Civil society and independent researchers: It has been acknowledged that seeking redress is often challenging, if not entirely impossible. Those challenges often stem from the technical complexity of AI, complexity in AI business relationships, regulatory hurdles and various legal, practical and procedural barriers (United Nations Human Rights Office of the High Commissioner, 2023c). Civil societies and independent researchers can play a vital role in empowering individuals to effectively navigate these intricacies surrounding redress mechanisms, especially in the realm of AI where affected individuals or communities may have a limited understanding of the complex services they are interacting with (Ogunleye, 2022). In recent years, civil society organizations conducting independent investigations or research have been instrumental in bringing significant public attention to most harmful or biased applications of AI systems (such as the Gender Shades project (Buolamwini and Gebru, 2018) and ProPublica’s Machine Bias project (Julia et al., 2016)). Moreover, civil society organizations, such as consumer advocacy groups, civil right groups and other public interest entities, can play a crucial role in representing harmed groups and facilitating collective redress efforts. For example, in Cambridge Analytica scandal, digital rights groups like Electronic Frontier Foundation played a pivotal role in informing affected users (Gebhart, 2018) and supporting FTC’s class-action lawsuits covering 250–280 million Facebook users to hold the company accountable (Raymond, 2022). By acting as representatives and facilitators for collective redress, these organizations not only amplify the voices of those who might otherwise go unheard but also provide the necessary resources and expertise to navigate complex redress systems, helping to ensure that collective harms are addressed effectively.

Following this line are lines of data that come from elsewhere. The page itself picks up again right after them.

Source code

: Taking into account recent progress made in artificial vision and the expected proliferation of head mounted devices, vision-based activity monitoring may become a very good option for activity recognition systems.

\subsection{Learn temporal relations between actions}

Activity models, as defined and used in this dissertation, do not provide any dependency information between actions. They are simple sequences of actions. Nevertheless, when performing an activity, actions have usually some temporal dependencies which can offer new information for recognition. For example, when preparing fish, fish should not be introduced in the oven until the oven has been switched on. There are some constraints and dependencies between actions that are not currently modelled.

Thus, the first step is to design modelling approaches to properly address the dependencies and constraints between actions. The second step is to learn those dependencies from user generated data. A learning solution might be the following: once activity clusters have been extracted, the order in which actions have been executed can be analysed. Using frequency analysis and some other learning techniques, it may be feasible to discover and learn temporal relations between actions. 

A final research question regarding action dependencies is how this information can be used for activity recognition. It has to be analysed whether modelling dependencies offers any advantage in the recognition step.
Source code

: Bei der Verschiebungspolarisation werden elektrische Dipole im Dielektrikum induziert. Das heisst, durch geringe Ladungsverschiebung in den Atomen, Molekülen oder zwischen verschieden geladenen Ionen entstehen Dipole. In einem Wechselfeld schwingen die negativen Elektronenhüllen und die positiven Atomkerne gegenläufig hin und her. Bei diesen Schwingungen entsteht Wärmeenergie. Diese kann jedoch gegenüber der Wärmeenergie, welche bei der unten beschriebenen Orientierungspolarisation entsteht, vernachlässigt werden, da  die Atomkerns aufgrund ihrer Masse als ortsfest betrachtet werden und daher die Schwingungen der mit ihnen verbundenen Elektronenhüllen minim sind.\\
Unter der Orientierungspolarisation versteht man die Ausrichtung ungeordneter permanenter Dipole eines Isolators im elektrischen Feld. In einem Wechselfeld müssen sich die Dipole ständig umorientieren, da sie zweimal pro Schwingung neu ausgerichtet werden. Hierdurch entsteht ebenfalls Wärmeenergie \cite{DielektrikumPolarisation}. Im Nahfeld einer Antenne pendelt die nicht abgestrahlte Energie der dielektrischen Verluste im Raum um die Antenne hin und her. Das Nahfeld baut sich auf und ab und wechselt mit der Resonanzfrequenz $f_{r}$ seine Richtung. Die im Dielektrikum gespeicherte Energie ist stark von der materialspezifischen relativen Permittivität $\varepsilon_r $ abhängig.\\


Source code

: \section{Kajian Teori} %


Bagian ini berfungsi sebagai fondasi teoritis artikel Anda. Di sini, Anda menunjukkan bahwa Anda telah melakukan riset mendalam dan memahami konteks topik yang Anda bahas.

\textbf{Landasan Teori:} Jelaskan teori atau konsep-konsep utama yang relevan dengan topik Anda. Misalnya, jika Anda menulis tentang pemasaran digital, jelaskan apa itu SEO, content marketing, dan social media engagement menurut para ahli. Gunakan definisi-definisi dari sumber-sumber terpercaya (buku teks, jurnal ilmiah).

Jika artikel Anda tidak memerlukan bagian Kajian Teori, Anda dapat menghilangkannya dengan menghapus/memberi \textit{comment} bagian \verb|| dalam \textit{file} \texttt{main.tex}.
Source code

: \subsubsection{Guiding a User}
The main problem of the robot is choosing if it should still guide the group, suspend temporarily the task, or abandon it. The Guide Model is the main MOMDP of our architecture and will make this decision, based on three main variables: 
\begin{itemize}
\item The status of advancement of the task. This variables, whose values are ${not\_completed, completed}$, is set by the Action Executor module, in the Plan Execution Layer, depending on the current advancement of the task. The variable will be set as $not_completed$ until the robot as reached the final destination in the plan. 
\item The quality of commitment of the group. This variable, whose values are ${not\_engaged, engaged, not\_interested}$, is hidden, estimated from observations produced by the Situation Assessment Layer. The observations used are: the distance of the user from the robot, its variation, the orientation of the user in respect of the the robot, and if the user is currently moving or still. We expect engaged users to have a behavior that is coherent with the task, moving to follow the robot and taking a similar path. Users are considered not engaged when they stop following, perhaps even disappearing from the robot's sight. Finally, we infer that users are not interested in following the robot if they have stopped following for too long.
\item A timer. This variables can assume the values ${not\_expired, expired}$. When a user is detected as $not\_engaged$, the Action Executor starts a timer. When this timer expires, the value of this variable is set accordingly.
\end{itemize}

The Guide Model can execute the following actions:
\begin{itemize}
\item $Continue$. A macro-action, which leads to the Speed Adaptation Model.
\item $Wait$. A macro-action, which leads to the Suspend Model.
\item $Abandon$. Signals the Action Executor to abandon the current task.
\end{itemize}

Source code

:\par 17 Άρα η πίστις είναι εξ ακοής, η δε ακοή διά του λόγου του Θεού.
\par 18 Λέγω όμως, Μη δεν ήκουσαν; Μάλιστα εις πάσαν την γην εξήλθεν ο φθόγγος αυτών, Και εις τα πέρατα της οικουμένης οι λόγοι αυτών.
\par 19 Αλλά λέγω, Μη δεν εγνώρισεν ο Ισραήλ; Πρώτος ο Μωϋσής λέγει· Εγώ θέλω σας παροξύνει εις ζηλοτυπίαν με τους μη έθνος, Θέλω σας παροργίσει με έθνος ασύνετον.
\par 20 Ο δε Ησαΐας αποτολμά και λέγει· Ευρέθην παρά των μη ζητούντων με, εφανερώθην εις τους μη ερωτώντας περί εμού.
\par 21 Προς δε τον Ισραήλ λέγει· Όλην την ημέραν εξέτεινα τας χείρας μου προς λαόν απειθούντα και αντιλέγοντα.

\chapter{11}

In this paper, we argue for the establishment of effective redress mechanisms as critical ex-post measures in AI governance that protect all individuals affected by AI. We highlight that the current landscape’s overemphasis on ex-ante measures leaves impacted individuals without adequate means to rectify their situations. We outline four critical steps to seek redress, along with the challenges faced at each step. Acknowledging the interdisciplinary nature of developing and implementing these mechanisms, we highlight the need for increased collaboration and research across law, social sciences and data science. Access to redress is a fundamental component of access to justice, ensuring that individuals have the opportunity to seek remedies for the wrongs they have suffered. By providing channels for individuals to effectively address harm caused by AI – whether through formal legal processes or informal pathways such as an ombudsman – individual affected can be empowered to hold accountable those responsible for harm. This access not only restores individual rights but also fosters a sense of fairness and trust in AI governance, reinforcing the principle that justice should be accessible to all.